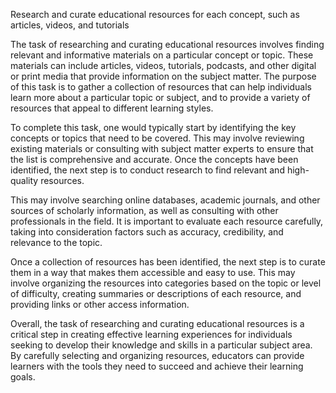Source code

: Research and curate educational resources for each concept, such as articles, videos, and tutorials

The task of researching and curating educational resources involves finding relevant and informative materials on a particular concept or topic. These materials can include articles, videos, tutorials, podcasts, and other digital or print media that provide information on the subject matter. The purpose of this task is to gather a collection of resources that can help individuals learn more about a particular topic or subject, and to provide a variety of resources that appeal to different learning styles.

To complete this task, one would typically start by identifying the key concepts or topics that need to be covered. This may involve reviewing existing materials or consulting with subject matter experts to ensure that the list is comprehensive and accurate. Once the concepts have been identified, the next step is to conduct research to find relevant and high-quality resources.

This may involve searching online databases, academic journals, and other sources of scholarly information, as well as consulting with other professionals in the field. It is important to evaluate each resource carefully, taking into consideration factors such as accuracy, credibility, and relevance to the topic.

Once a collection of resources has been identified, the next step is to curate them in a way that makes them accessible and easy to use. This may involve organizing the resources into categories based on the topic or level of difficulty, creating summaries or descriptions of each resource, and providing links or other access information.

Overall, the task of researching and curating educational resources is a critical step in creating effective learning experiences for individuals seeking to develop their knowledge and skills in a particular subject area. By carefully selecting and organizing resources, educators can provide learners with the tools they need to succeed and achieve their learning goals.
# # # #
TASK ITEM ::
Skipping every picture, reproduce the records word for word.

RESULT OF THIS TASK ::
Source code

: Research and curate educational resources for each concept, such as articles, videos, and tutorials

The task of researching and curating educational resources involves finding relevant and informative materials on a particular concept or topic. These materials can include articles, videos, tutorials, podcasts, and other digital or print media that provide information on the subject matter. The purpose of this task is to gather a collection of resources that can help individuals learn more about a particular topic or subject, and to provide a variety of resources that appeal to different learning styles.

To complete this task, one would typically start by identifying the key concepts or topics that need to be covered. This may involve reviewing existing materials or consulting with subject matter experts to ensure that the list is comprehensive and accurate. Once the concepts have been identified, the next step is to conduct research to find relevant and high-quality resources.

This may involve searching online databases, academic journals, and other sources of scholarly information, as well as consulting with other professionals in the field. It is important to evaluate each resource carefully, taking into consideration factors such as accuracy, credibility, and relevance to the topic.

Once a collection of resources has been identified, the next step is to curate them in a way that makes them accessible and easy to use. This may involve organizing the resources into categories based on the topic or level of difficulty, creating summaries or descriptions of each resource, and providing links or other access information.

Overall, the task of researching and curating educational resources is a critical step in creating effective learning experiences for individuals seeking to develop their knowledge and skills in a particular subject area. By carefully selecting and organizing resources, educators can provide learners with the tools they need to succeed and achieve their learning goals.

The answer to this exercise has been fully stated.